The fate of Poland, in short, had been pretty much decided before Roosevelt and Churchill went to Yalta in February, 1945. Events were in the saddle with Stalin’s troops in full control of the country, although they did not enter Warsaw until three months after the uprising had been crushed. The Lublin Committee, now transformed into the Provisional Government, was issuing decrees and seeing them carried out. Its legitimacy continued to be questioned in London and Washington. But it would have taken a great deal more leverage than Roosevelt and Churchill possessed, or could reasonably be expected to apply, in order to alter the fundamental situation. The Russians had the double advantage of proximity and power.

Stalin preferred weak neighbors. He wanted to make certain that they would never again serve as a pathway for German aggression. It is less clear that he intended to communize them, at least in the beginning. The fact that the Red Army was not welcomed as a liberating force when it entered Poland or Rumania must have shocked him. The bulk of the populations remained sullen and antagonistic, as many are to this day. Stalin had agreed to free elections at Yalta, but he soon discovered that he dared not risk a free choice at the ballot box. In time he came to believe that the only way to assure himself of reasonably friendly neighboring governments in eastern Europe was to promote the establishment of Communist-dominated regimes beholden to Russia.

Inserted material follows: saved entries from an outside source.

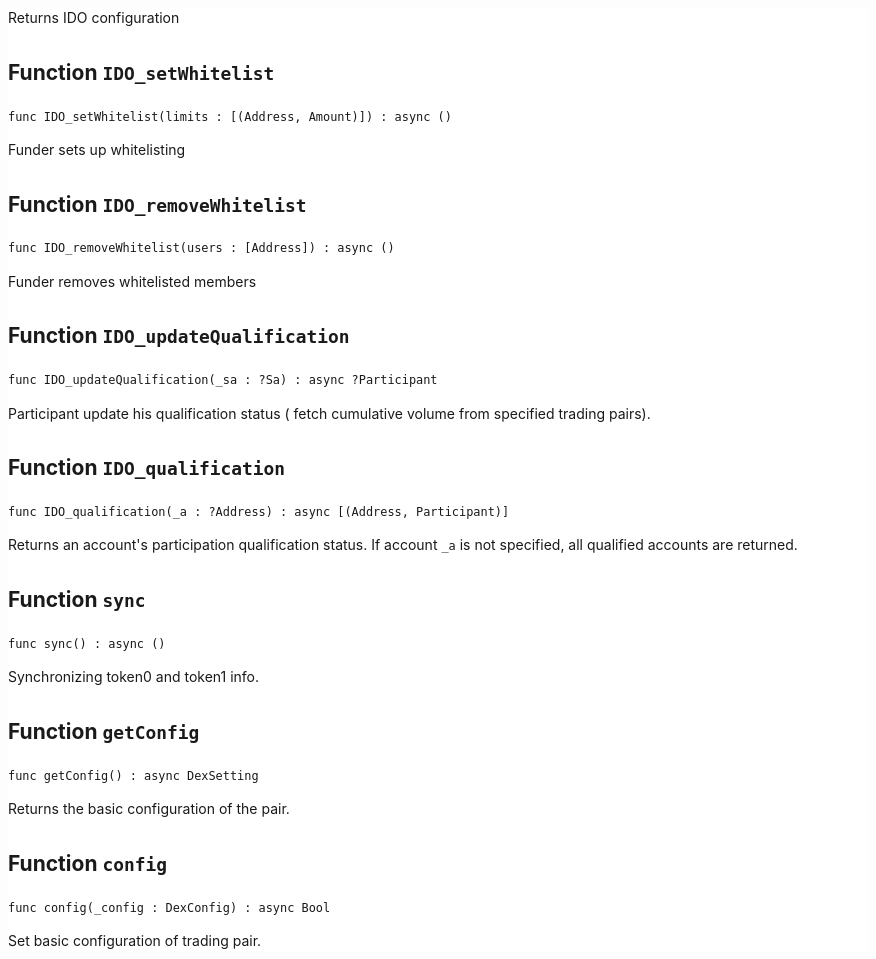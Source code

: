 Returns IDO configuration

## Function `IDO_setWhitelist`
``` motoko no-repl
func IDO_setWhitelist(limits : [(Address, Amount)]) : async ()
```

Funder sets up whitelisting

## Function `IDO_removeWhitelist`
``` motoko no-repl
func IDO_removeWhitelist(users : [Address]) : async ()
```

Funder removes whitelisted members

## Function `IDO_updateQualification`
``` motoko no-repl
func IDO_updateQualification(_sa : ?Sa) : async ?Participant
```

Participant update his qualification status ( fetch cumulative volume from specified trading pairs).

## Function `IDO_qualification`
``` motoko no-repl
func IDO_qualification(_a : ?Address) : async [(Address, Participant)]
```

Returns an account's participation qualification status. If account `_a` is not specified, all qualified accounts are returned.

## Function `sync`
``` motoko no-repl
func sync() : async ()
```

Synchronizing token0 and token1 info.

## Function `getConfig`
``` motoko no-repl
func getConfig() : async DexSetting
```

Returns the basic configuration of the pair.

## Function `config`
``` motoko no-repl
func config(_config : DexConfig) : async Bool
```

Set basic configuration of trading pair.
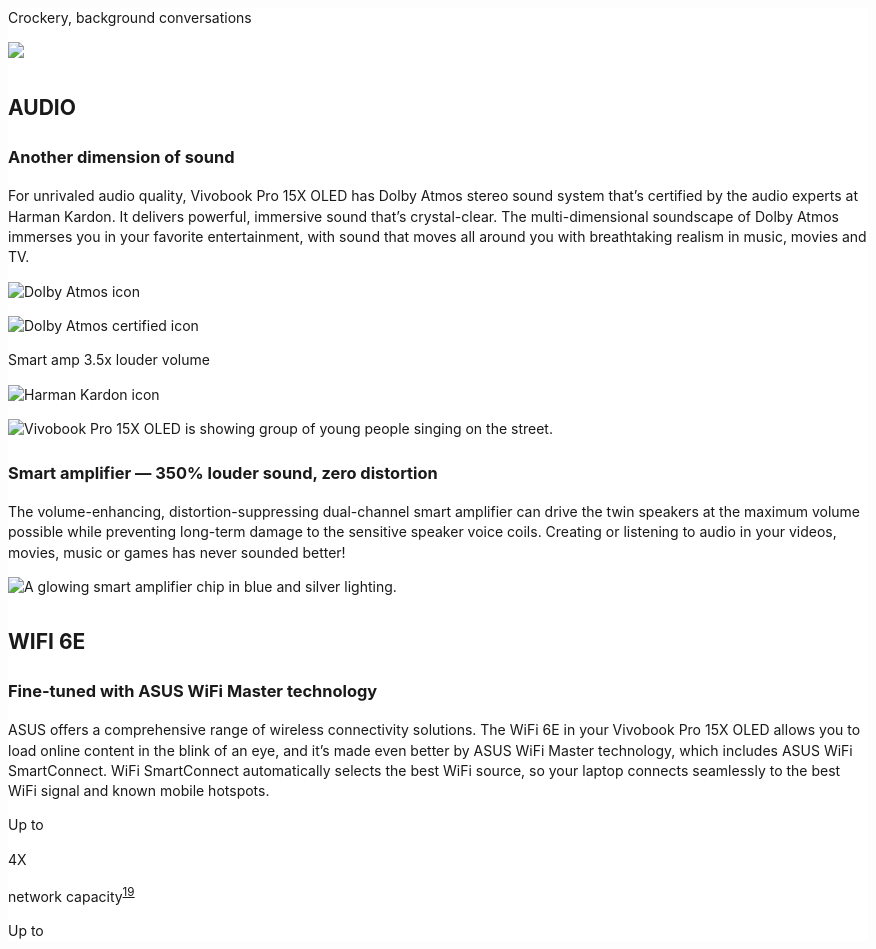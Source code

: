 Crockery, background conversations

![](https://www.asus.com/yH5BAEAAAAALAAAAAABAAEAAAIBRAA7)

## AUDIO

### Another dimension of sound

For unrivaled audio quality, Vivobook Pro 15X OLED has Dolby Atmos stereo sound system that’s certified by the audio experts at Harman Kardon. It delivers powerful, immersive sound that’s crystal-clear. The multi-dimensional soundscape of Dolby Atmos immerses you in your favorite entertainment, with sound that moves all around you with breathtaking realism in music, movies and TV.

![Dolby Atmos icon](https://www.asus.com/yH5BAEAAAAALAAAAAABAAEAAAIBRAA7)

![Dolby Atmos certified icon](https://www.asus.com/yH5BAEAAAAALAAAAAABAAEAAAIBRAA7)

Smart amp 3.5x louder volume

![Harman Kardon icon](https://www.asus.com/yH5BAEAAAAALAAAAAABAAEAAAIBRAA7)

![Vivobook Pro 15X OLED is showing group of young people singing on the street.](https://www.asus.com/yH5BAEAAAAALAAAAAABAAEAAAIBRAA7)

### Smart amplifier — 350% louder sound, zero distortion

The volume-enhancing, distortion-suppressing dual-channel smart amplifier can drive the twin speakers at the maximum volume possible while preventing long-term damage to the sensitive speaker voice coils. Creating or listening to audio in your videos, movies, music or games has never sounded better!

![A glowing smart amplifier chip in blue and silver lighting.](https://www.asus.com/yH5BAEAAAAALAAAAAABAAEAAAIBRAA7)

## WIFI 6E

### Fine-tuned with ASUS WiFi Master technology

ASUS offers a comprehensive range of wireless connectivity solutions. The WiFi 6E in your Vivobook Pro 15X OLED allows you to load online content in the blink of an eye, and it’s made even better by ASUS WiFi Master technology, which includes ASUS WiFi SmartConnect. WiFi SmartConnect automatically selects the best WiFi source, so your laptop connects seamlessly to the best WiFi signal and known mobile hotspots.

Up to

4X

network capacity<sup class="footnote-num"><a href="https://www.asus.com/laptops/for-creators/vivobook/vivobook-pro-15x-oled-m6501-amd-ryzen-6000-series/#footnote-19" aria-label="Footnote 19">19</a></sup>

Up to
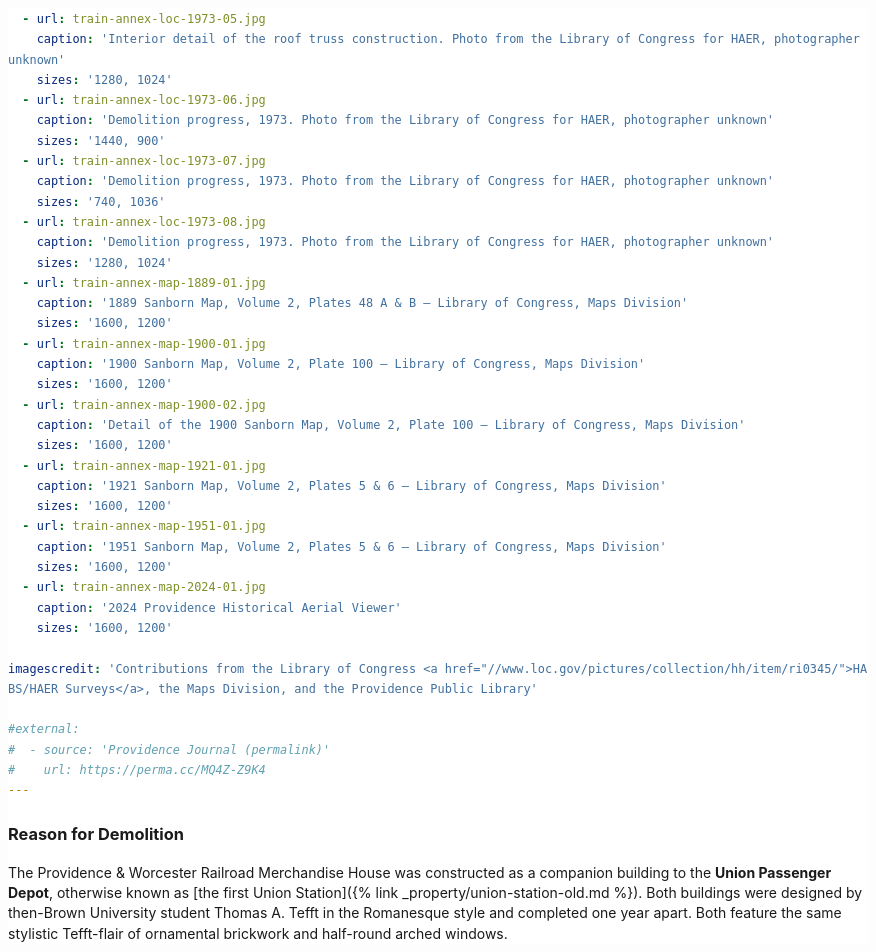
 ```yaml
  - url: train-annex-loc-1973-05.jpg
    caption: 'Interior detail of the roof truss construction. Photo from the Library of Congress for HAER, photographer unknown'
    sizes: '1280, 1024'
  - url: train-annex-loc-1973-06.jpg
    caption: 'Demolition progress, 1973. Photo from the Library of Congress for HAER, photographer unknown'
    sizes: '1440, 900'
  - url: train-annex-loc-1973-07.jpg
    caption: 'Demolition progress, 1973. Photo from the Library of Congress for HAER, photographer unknown'
    sizes: '740, 1036'
  - url: train-annex-loc-1973-08.jpg
    caption: 'Demolition progress, 1973. Photo from the Library of Congress for HAER, photographer unknown'
    sizes: '1280, 1024'
  - url: train-annex-map-1889-01.jpg
    caption: '1889 Sanborn Map, Volume 2, Plates 48 A & B — Library of Congress, Maps Division'
    sizes: '1600, 1200'
  - url: train-annex-map-1900-01.jpg
    caption: '1900 Sanborn Map, Volume 2, Plate 100 — Library of Congress, Maps Division'
    sizes: '1600, 1200'
  - url: train-annex-map-1900-02.jpg
    caption: 'Detail of the 1900 Sanborn Map, Volume 2, Plate 100 — Library of Congress, Maps Division'
    sizes: '1600, 1200'
  - url: train-annex-map-1921-01.jpg
    caption: '1921 Sanborn Map, Volume 2, Plates 5 & 6 — Library of Congress, Maps Division'
    sizes: '1600, 1200'
  - url: train-annex-map-1951-01.jpg
    caption: '1951 Sanborn Map, Volume 2, Plates 5 & 6 — Library of Congress, Maps Division'
    sizes: '1600, 1200'
  - url: train-annex-map-2024-01.jpg
    caption: '2024 Providence Historical Aerial Viewer'
    sizes: '1600, 1200'

imagescredit: 'Contributions from the Library of Congress <a href="//www.loc.gov/pictures/collection/hh/item/ri0345/">HABS/HAER Surveys</a>, the Maps Division, and the Providence Public Library'

#external:
#  - source: 'Providence Journal (permalink)'
#    url: https://perma.cc/MQ4Z-Z9K4
---
```


### Reason for Demolition

The Providence & Worcester Railroad Merchandise House was constructed as a companion building to the **Union Passenger Depot**, otherwise known as [the first Union Station]({% link _property/union-station-old.md %}). Both buildings were designed by then-Brown University student Thomas A. Tefft in the Romanesque style and completed one year apart. Both feature the same stylistic Tefft-flair of ornamental brickwork and half-round arched windows.
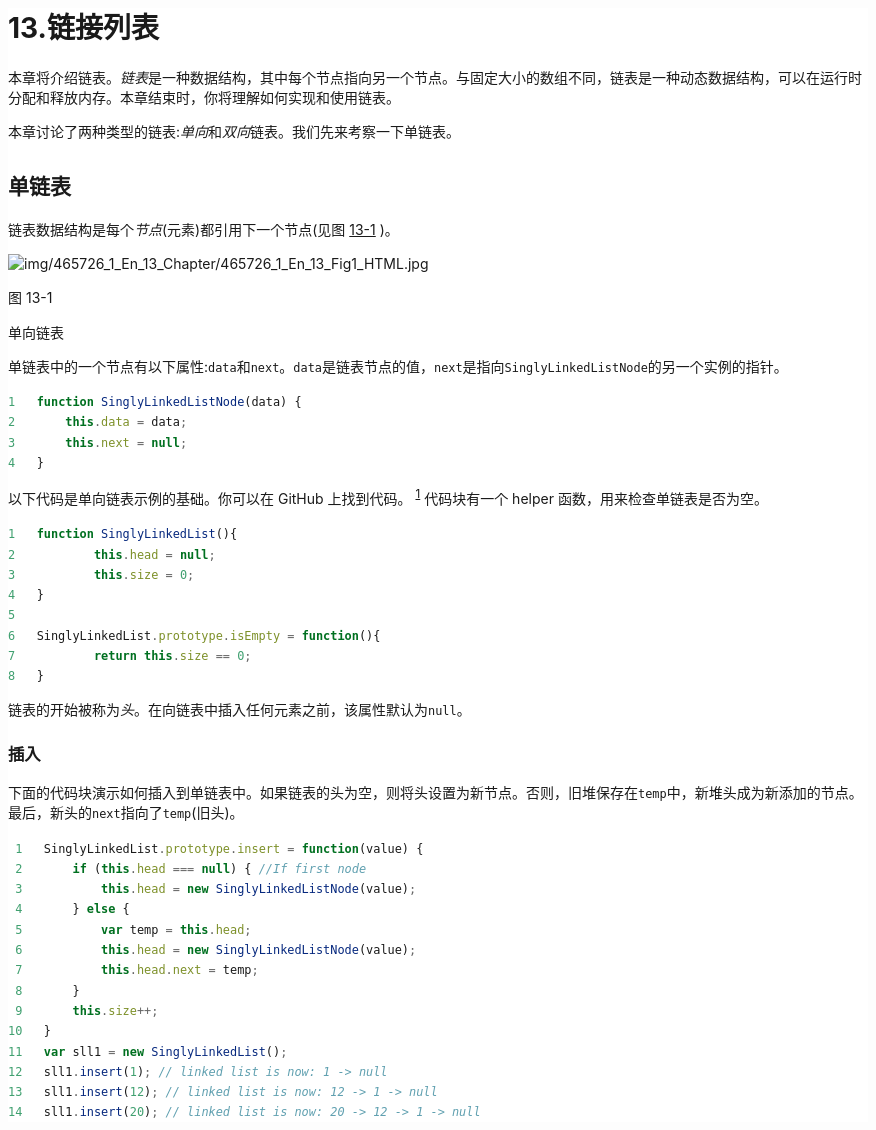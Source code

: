 # 13.链接列表

本章将介绍链表。*链表*是一种数据结构，其中每个节点指向另一个节点。与固定大小的数组不同，链表是一种动态数据结构，可以在运行时分配和释放内存。本章结束时，你将理解如何实现和使用链表。

本章讨论了两种类型的链表:*单向*和*双向*链表。我们先来考察一下单链表。

## 单链表

链表数据结构是每个*节点*(元素)都引用下一个节点(见图 [13-1](#Fig1) )。

![img/465726_1_En_13_Chapter/465726_1_En_13_Fig1_HTML.jpg](img/465726_1_En_13_Chapter/465726_1_En_13_Fig1_HTML.jpg)

图 13-1

单向链表

单链表中的一个节点有以下属性:`data`和`next`。`data`是链表节点的值，`next`是指向`SinglyLinkedListNode`的另一个实例的指针。

```js
1   function SinglyLinkedListNode(data) {
2       this.data = data;
3       this.next = null;
4   }

```

以下代码是单向链表示例的基础。你可以在 GitHub 上找到代码。 <sup>[1](#Fn1)</sup> 代码块有一个 helper 函数，用来检查单链表是否为空。

```js
1   function SinglyLinkedList(){
2           this.head = null;
3           this.size = 0;
4   }
5
6   SinglyLinkedList.prototype.isEmpty = function(){
7           return this.size == 0;
8   }

```

链表的开始被称为*头*。在向链表中插入任何元素之前，该属性默认为`null`。

### 插入

下面的代码块演示如何插入到单链表中。如果链表的头为空，则将头设置为新节点。否则，旧堆保存在`temp`中，新堆头成为新添加的节点。最后，新头的`next`指向了`temp`(旧头)。

```js
 1   SinglyLinkedList.prototype.insert = function(value) {
 2       if (this.head === null) { //If first node
 3           this.head = new SinglyLinkedListNode(value);
 4       } else {
 5           var temp = this.head;
 6           this.head = new SinglyLinkedListNode(value);
 7           this.head.next = temp;
 8       }
 9       this.size++;
10   }
11   var sll1 = new SinglyLinkedList();
12   sll1.insert(1); // linked list is now: 1 -> null
13   sll1.insert(12); // linked list is now: 12 -> 1 -> null
14   sll1.insert(20); // linked list is now: 20 -> 12 -> 1 -> null

```
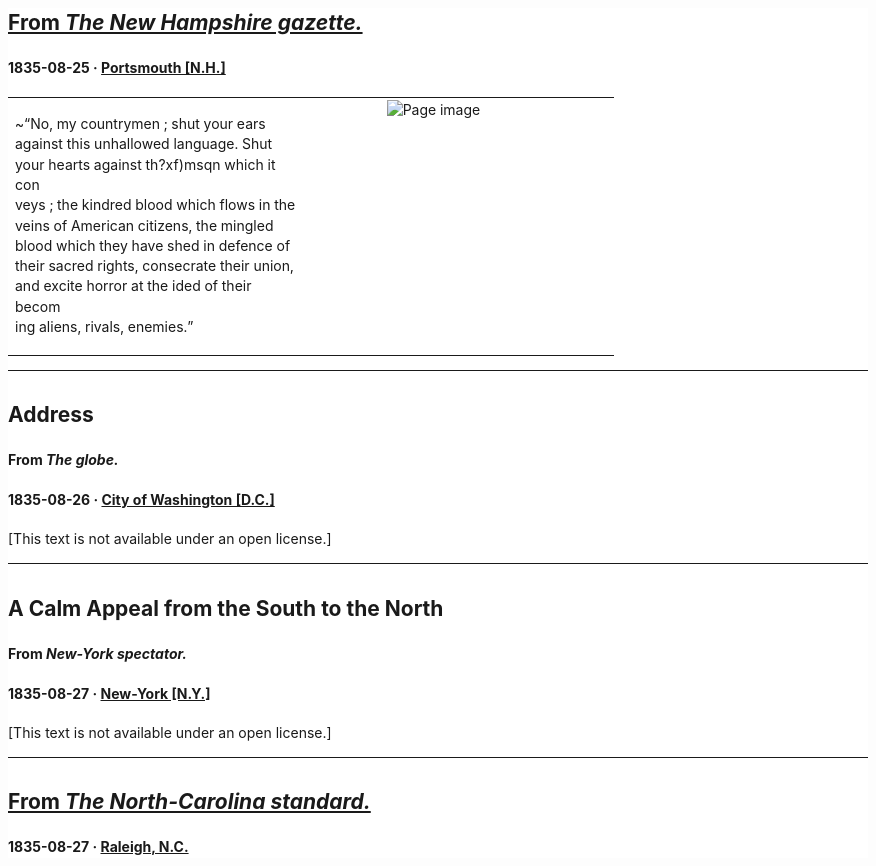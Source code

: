 
## [From _The New Hampshire gazette._](https://www.loc.gov/resource/sn83025588/1835-08-25/ed-1/?sp=2)

#### 1835-08-25 &middot; [Portsmouth [N.H.]](http://dbpedia.org/resource/Portsmouth%2C_New_Hampshire)

<table style="width: 100%;"><tr><td style="width: 50%">

  
~“No, my countrymen ; shut your ears  
against this unhallowed language. Shut  
your hearts against th?xf)msqn which it con­  
veys ; the kindred blood which flows in the  
veins of American citizens, the mingled  
blood which they have shed in defence of  
their sacred rights, consecrate their union,  
and excite horror at the ided of their becom­  
ing aliens, rivals, enemies.” 
</td><td style="width: 50%; max-height: 75%; margin: auto; display: block;">
<img alt="Page image" src="https://tile.loc.gov/image-services/iiif/service:ndnp:nhd:batch_nhd_avalon_ver02:data:sn83025588:00517015180:1835082501:0134/pct:67.65245660951183,80.0458880045888,14.246762099522837,4.621065462106547/!600,600/0/default.jpg"/>
</td>
</tr></table>

---

## Address

#### From _The globe._

#### 1835-08-26 &middot; [City of Washington [D.C.]](http://dbpedia.org/resource/Washington%2C_D.C.)

[This text is not available under an open license.]

---

## A Calm Appeal from the South to the North

#### From _New-York spectator._

#### 1835-08-27 &middot; [New-York [N.Y.]](http://dbpedia.org/resource/New_York_City)

[This text is not available under an open license.]

---

## [From _The North-Carolina standard._](https://newspapers.digitalnc.org/lccn/sn85042147/1835-08-27/ed-1/seq-1/)

#### 1835-08-27 &middot; [Raleigh, N.C.](http://dbpedia.org/resource/Raleigh%2C_North_Carolina)
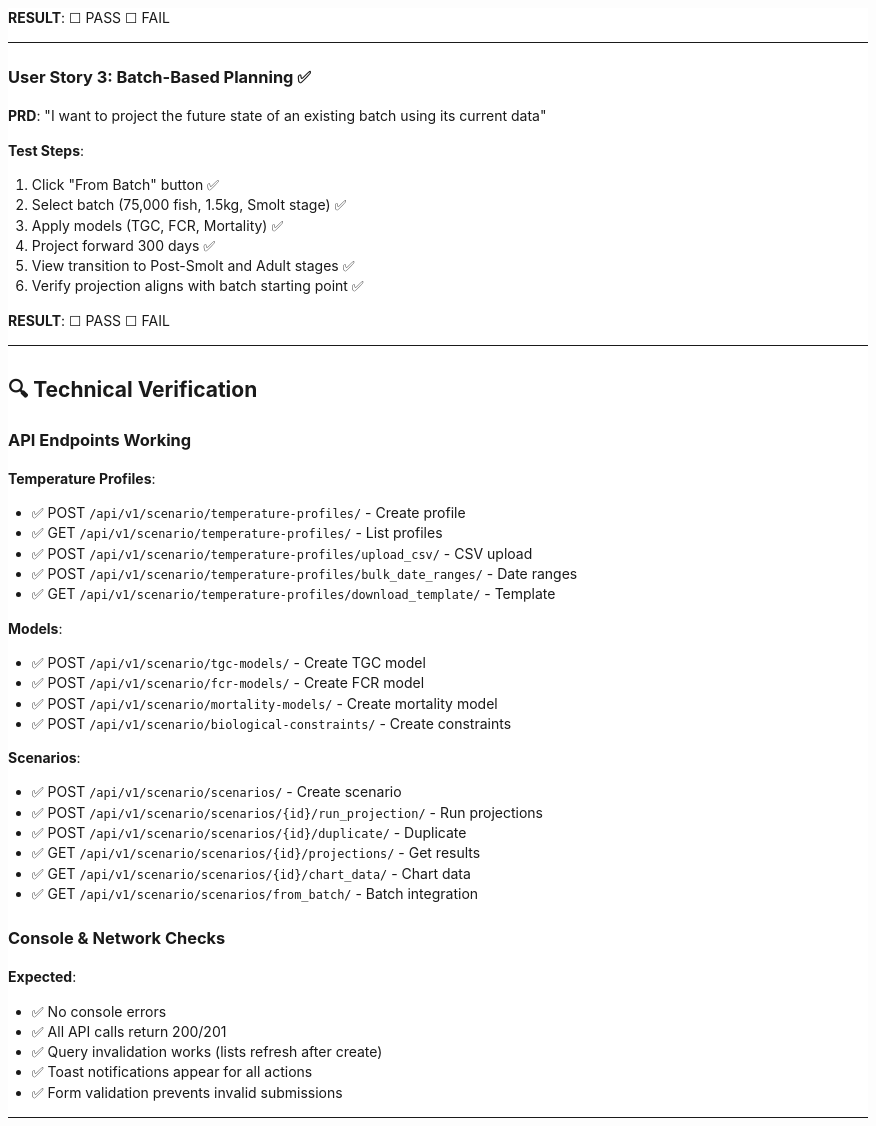 **RESULT**: ☐ PASS ☐ FAIL

---

### User Story 3: Batch-Based Planning ✅

**PRD**: "I want to project the future state of an existing batch using its current data"

**Test Steps**:
1. Click "From Batch" button ✅
2. Select batch (75,000 fish, 1.5kg, Smolt stage) ✅
3. Apply models (TGC, FCR, Mortality) ✅
4. Project forward 300 days ✅
5. View transition to Post-Smolt and Adult stages ✅
6. Verify projection aligns with batch starting point ✅

**RESULT**: ☐ PASS ☐ FAIL

---

## 🔍 Technical Verification

### API Endpoints Working

**Temperature Profiles**:
- ✅ POST `/api/v1/scenario/temperature-profiles/` - Create profile
- ✅ GET `/api/v1/scenario/temperature-profiles/` - List profiles
- ✅ POST `/api/v1/scenario/temperature-profiles/upload_csv/` - CSV upload
- ✅ POST `/api/v1/scenario/temperature-profiles/bulk_date_ranges/` - Date ranges
- ✅ GET `/api/v1/scenario/temperature-profiles/download_template/` - Template

**Models**:
- ✅ POST `/api/v1/scenario/tgc-models/` - Create TGC model
- ✅ POST `/api/v1/scenario/fcr-models/` - Create FCR model
- ✅ POST `/api/v1/scenario/mortality-models/` - Create mortality model
- ✅ POST `/api/v1/scenario/biological-constraints/` - Create constraints

**Scenarios**:
- ✅ POST `/api/v1/scenario/scenarios/` - Create scenario
- ✅ POST `/api/v1/scenario/scenarios/{id}/run_projection/` - Run projections
- ✅ POST `/api/v1/scenario/scenarios/{id}/duplicate/` - Duplicate
- ✅ GET `/api/v1/scenario/scenarios/{id}/projections/` - Get results
- ✅ GET `/api/v1/scenario/scenarios/{id}/chart_data/` - Chart data
- ✅ GET `/api/v1/scenario/scenarios/from_batch/` - Batch integration

### Console & Network Checks

**Expected**:
- ✅ No console errors
- ✅ All API calls return 200/201
- ✅ Query invalidation works (lists refresh after create)
- ✅ Toast notifications appear for all actions
- ✅ Form validation prevents invalid submissions

---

In Rumania, the detailed story was different but the outcome much the same. Here King Michael had courageously dismissed the pro-German government of Marshal Ion Antonescu in the summer of 1944 and offered to join forces with the Soviet Union. An Allied Control Commission, clearly subordinate to the Soviet high command, was set up in Bucharest to supervise the armistice. The U.S. representative, Brigadier General Cortland T. Van Rennselaer Schuyler, found himself free to observe, to complain, and to report back to his government in Washington. But his complaints were iernored bv the Soviet representative.

The first postwar government in Bucharest, headed by General Nicolae Radescu, had been a coalition of noncommunist and communist parties. In a prophetic telegram dated February 20, 1945, General Schuyler warned that the Russians were determined to disintegrate the country’s historic noncommunist parties by creating a situation in which only a government of the Left could maintain order. Four days later the National Democratic Front, organized and led by the Communists, staged a mass demonstration in Bucharest. When police fired a burst over the heads of the crowd, the Communists accused Radescu’s coalition of creating a “massacre.” They demanded Radescu’s dismissal. When King Michael hesitated, Vishinsky flew in from Moscow to serve an ultimatum. The king, he said, had “just two hours and five minutes to inform the public that General Radescu has been dismissed.”